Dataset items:
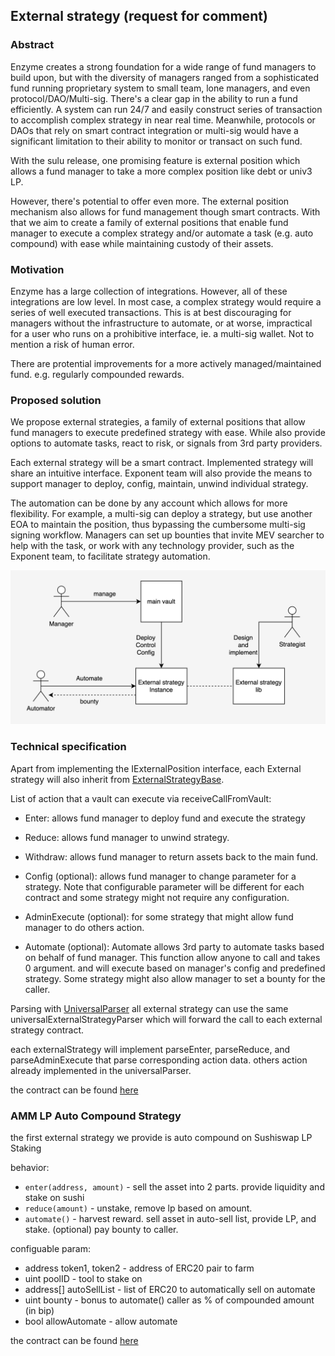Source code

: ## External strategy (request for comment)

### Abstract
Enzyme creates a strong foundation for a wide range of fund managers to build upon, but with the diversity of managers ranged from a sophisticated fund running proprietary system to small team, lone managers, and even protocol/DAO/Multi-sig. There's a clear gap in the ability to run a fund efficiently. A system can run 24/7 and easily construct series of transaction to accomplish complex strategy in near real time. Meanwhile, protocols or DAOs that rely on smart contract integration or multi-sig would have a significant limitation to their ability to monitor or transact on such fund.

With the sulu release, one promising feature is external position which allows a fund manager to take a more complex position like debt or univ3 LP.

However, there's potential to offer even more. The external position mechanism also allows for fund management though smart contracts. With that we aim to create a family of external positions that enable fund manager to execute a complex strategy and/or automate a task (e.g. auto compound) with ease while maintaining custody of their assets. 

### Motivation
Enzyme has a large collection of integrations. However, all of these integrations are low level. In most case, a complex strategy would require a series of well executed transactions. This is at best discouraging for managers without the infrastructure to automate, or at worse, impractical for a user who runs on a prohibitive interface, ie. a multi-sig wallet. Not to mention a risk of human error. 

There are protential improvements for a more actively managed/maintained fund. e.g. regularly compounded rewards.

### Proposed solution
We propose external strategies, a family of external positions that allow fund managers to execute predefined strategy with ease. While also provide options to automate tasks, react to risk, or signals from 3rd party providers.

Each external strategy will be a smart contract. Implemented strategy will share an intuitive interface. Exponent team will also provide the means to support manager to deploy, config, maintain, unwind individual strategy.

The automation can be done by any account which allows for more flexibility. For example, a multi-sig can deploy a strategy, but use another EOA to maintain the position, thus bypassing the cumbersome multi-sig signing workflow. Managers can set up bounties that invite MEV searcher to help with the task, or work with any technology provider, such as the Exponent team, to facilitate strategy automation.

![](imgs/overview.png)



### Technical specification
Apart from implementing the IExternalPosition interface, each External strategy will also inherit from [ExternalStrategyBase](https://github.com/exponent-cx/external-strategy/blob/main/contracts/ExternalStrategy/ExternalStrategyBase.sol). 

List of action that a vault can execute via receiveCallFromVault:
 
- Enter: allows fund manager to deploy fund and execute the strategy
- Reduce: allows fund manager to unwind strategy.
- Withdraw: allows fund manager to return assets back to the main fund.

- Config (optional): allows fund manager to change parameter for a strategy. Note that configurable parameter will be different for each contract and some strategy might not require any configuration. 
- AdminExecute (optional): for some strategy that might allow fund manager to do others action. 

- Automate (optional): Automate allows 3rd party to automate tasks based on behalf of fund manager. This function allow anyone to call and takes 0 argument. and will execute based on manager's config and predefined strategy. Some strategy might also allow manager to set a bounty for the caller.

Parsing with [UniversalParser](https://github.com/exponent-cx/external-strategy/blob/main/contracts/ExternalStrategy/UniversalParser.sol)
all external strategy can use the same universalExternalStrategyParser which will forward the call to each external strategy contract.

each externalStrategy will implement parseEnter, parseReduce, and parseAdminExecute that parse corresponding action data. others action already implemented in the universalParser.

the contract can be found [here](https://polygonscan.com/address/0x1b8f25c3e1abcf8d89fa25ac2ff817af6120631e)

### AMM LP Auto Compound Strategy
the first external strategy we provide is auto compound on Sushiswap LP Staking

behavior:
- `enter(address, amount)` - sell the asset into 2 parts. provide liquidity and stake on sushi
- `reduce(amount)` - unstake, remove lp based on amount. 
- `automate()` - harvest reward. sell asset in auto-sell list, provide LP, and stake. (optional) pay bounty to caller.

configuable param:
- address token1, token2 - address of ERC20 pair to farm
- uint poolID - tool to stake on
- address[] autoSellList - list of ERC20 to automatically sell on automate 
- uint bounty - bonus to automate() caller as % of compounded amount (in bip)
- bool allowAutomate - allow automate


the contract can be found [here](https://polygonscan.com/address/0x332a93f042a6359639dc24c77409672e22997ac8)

* * *

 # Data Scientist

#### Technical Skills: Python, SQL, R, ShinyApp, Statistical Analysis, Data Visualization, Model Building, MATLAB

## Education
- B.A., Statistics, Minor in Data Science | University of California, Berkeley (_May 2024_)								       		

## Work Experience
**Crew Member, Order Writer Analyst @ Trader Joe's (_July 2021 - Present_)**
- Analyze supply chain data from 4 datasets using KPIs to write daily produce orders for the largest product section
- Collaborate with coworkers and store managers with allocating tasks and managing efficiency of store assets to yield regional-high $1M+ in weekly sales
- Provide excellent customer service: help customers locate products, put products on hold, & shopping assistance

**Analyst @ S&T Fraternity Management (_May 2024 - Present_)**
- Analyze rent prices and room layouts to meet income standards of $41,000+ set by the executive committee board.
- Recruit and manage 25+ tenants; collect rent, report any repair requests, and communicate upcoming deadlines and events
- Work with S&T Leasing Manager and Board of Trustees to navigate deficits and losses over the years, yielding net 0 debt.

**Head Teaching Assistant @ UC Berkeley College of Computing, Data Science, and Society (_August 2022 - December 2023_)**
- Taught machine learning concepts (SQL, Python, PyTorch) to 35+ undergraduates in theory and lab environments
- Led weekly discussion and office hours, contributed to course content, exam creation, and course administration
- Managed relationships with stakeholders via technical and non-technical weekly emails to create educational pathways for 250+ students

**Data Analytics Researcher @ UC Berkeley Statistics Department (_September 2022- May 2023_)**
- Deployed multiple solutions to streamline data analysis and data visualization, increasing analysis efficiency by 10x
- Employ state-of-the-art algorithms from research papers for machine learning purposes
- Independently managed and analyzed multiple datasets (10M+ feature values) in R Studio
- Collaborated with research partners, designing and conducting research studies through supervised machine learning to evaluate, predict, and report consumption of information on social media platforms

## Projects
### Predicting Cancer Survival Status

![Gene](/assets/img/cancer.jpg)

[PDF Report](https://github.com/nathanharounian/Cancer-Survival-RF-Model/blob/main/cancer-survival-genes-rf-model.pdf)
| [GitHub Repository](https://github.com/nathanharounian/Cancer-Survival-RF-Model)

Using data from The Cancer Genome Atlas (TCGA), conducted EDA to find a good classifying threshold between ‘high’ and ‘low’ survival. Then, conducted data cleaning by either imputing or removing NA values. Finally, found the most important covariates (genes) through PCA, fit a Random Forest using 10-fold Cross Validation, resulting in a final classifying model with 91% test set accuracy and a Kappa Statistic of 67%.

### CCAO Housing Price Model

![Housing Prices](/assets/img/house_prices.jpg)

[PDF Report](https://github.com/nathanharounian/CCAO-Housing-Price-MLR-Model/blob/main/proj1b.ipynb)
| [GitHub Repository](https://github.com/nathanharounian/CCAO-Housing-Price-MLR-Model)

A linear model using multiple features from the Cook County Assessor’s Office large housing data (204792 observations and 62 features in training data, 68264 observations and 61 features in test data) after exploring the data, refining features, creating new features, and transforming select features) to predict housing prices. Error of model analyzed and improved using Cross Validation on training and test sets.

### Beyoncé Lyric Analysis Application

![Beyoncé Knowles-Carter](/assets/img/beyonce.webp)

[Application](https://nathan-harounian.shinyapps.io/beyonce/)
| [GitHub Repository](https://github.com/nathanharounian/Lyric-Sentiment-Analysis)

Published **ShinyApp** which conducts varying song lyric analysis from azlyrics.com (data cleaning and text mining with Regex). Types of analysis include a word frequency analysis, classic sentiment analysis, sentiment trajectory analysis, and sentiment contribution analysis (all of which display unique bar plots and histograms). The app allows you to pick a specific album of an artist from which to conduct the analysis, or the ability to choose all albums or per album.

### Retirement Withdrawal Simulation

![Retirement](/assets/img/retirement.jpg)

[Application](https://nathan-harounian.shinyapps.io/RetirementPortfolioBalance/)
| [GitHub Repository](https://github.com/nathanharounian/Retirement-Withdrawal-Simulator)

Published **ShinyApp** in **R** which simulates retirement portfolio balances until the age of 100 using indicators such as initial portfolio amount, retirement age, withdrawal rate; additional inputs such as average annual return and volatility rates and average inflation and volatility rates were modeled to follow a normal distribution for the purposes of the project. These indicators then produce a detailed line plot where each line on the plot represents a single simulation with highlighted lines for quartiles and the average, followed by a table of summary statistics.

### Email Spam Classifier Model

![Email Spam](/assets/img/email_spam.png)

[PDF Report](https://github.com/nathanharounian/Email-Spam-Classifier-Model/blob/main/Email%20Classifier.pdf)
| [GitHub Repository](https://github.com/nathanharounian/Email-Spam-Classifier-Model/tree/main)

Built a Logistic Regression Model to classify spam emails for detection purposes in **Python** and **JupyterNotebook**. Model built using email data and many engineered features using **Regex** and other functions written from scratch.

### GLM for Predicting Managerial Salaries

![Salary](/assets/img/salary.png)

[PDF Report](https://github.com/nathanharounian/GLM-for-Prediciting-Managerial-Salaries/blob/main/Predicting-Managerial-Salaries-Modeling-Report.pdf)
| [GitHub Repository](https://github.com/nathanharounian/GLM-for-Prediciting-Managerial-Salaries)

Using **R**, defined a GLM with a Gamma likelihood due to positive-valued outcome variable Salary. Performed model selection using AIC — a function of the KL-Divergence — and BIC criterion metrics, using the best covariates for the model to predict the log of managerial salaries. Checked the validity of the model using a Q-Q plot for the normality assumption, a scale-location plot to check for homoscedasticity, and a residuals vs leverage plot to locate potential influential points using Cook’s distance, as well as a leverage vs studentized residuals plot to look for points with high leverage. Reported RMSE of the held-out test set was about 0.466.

* * *

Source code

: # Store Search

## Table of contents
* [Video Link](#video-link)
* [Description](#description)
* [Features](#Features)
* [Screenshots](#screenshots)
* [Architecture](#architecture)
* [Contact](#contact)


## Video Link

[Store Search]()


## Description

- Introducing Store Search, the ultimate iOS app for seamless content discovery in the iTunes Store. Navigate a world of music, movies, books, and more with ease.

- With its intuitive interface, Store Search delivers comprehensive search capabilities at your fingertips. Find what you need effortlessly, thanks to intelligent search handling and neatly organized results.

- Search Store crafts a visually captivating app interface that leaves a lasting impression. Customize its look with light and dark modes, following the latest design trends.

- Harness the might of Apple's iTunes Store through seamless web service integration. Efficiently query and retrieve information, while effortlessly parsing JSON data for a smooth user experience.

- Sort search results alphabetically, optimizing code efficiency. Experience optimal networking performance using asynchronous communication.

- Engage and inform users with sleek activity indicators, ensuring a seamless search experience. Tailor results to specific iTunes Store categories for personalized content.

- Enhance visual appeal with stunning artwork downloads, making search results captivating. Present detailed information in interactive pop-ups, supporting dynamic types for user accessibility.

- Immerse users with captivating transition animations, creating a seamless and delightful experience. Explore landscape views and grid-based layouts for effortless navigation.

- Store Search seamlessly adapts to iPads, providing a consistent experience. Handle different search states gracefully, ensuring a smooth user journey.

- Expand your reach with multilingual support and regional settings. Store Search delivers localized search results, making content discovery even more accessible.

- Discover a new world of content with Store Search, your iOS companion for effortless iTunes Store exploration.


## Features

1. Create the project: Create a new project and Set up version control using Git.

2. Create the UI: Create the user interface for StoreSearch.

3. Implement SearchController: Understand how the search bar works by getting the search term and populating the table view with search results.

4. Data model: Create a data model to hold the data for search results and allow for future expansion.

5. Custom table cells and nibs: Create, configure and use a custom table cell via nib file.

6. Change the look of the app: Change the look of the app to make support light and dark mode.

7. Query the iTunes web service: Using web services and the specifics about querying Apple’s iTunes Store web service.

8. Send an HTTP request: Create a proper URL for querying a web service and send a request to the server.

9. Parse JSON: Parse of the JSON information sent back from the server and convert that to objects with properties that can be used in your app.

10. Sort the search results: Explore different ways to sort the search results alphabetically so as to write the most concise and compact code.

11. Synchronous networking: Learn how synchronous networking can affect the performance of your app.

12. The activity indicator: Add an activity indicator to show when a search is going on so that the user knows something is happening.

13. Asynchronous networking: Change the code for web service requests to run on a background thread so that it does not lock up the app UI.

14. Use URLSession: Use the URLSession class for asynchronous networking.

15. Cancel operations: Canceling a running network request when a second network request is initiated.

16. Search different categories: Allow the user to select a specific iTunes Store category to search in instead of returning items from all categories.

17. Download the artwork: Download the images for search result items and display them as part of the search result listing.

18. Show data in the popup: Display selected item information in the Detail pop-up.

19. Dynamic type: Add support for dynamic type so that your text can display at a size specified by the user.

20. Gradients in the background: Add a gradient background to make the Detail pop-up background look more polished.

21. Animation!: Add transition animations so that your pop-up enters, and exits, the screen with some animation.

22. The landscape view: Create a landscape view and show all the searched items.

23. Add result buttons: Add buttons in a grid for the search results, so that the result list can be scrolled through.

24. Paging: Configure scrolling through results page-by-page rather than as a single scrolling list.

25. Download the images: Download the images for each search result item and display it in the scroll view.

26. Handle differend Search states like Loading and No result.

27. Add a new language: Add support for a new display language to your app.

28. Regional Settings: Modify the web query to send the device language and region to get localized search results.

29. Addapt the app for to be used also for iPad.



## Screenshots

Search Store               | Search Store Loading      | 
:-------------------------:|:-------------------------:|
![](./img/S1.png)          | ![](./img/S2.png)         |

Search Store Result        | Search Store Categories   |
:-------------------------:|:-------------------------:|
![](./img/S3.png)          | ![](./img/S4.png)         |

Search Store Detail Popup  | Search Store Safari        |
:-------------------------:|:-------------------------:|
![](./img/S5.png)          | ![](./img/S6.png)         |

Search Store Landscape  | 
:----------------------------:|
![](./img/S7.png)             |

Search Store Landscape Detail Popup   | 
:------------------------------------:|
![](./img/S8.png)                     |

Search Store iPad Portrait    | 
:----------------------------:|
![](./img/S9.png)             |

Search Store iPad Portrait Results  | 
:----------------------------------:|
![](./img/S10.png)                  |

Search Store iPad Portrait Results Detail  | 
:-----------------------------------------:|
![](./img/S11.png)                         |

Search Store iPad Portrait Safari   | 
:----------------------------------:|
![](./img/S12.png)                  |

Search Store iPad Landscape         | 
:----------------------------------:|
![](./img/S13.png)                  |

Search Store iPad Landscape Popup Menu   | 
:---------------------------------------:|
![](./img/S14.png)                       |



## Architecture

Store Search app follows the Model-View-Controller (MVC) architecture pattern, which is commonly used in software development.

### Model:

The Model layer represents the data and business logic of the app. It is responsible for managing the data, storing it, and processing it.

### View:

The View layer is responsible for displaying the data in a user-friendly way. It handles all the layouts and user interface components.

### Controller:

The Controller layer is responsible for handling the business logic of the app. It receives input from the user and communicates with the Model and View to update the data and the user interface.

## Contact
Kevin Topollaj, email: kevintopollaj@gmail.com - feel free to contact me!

▸ **DESCRIPTION OF THE TASK**:
Beginning at the line above with "Using data from" and finishing at the line with "### Beyoncé Lyric Analysis Application", return each line exactly and return nothing else.

▸ **REPLY TO THE TASK**:
Using data from The Cancer Genome Atlas (TCGA), conducted EDA to find a good classifying threshold between ‘high’ and ‘low’ survival. Then, conducted data cleaning by either imputing or removing NA values. Finally, found the most important covariates (genes) through PCA, fit a Random Forest using 10-fold Cross Validation, resulting in a final classifying model with 91% test set accuracy and a Kappa Statistic of 67%.

### CCAO Housing Price Model

![Housing Prices](/assets/img/house_prices.jpg)

[PDF Report](https://github.com/nathanharounian/CCAO-Housing-Price-MLR-Model/blob/main/proj1b.ipynb)
| [GitHub Repository](https://github.com/nathanharounian/CCAO-Housing-Price-MLR-Model)

A linear model using multiple features from the Cook County Assessor’s Office large housing data (204792 observations and 62 features in training data, 68264 observations and 61 features in test data) after exploring the data, refining features, creating new features, and transforming select features) to predict housing prices. Error of model analyzed and improved using Cross Validation on training and test sets.

### Beyoncé Lyric Analysis Application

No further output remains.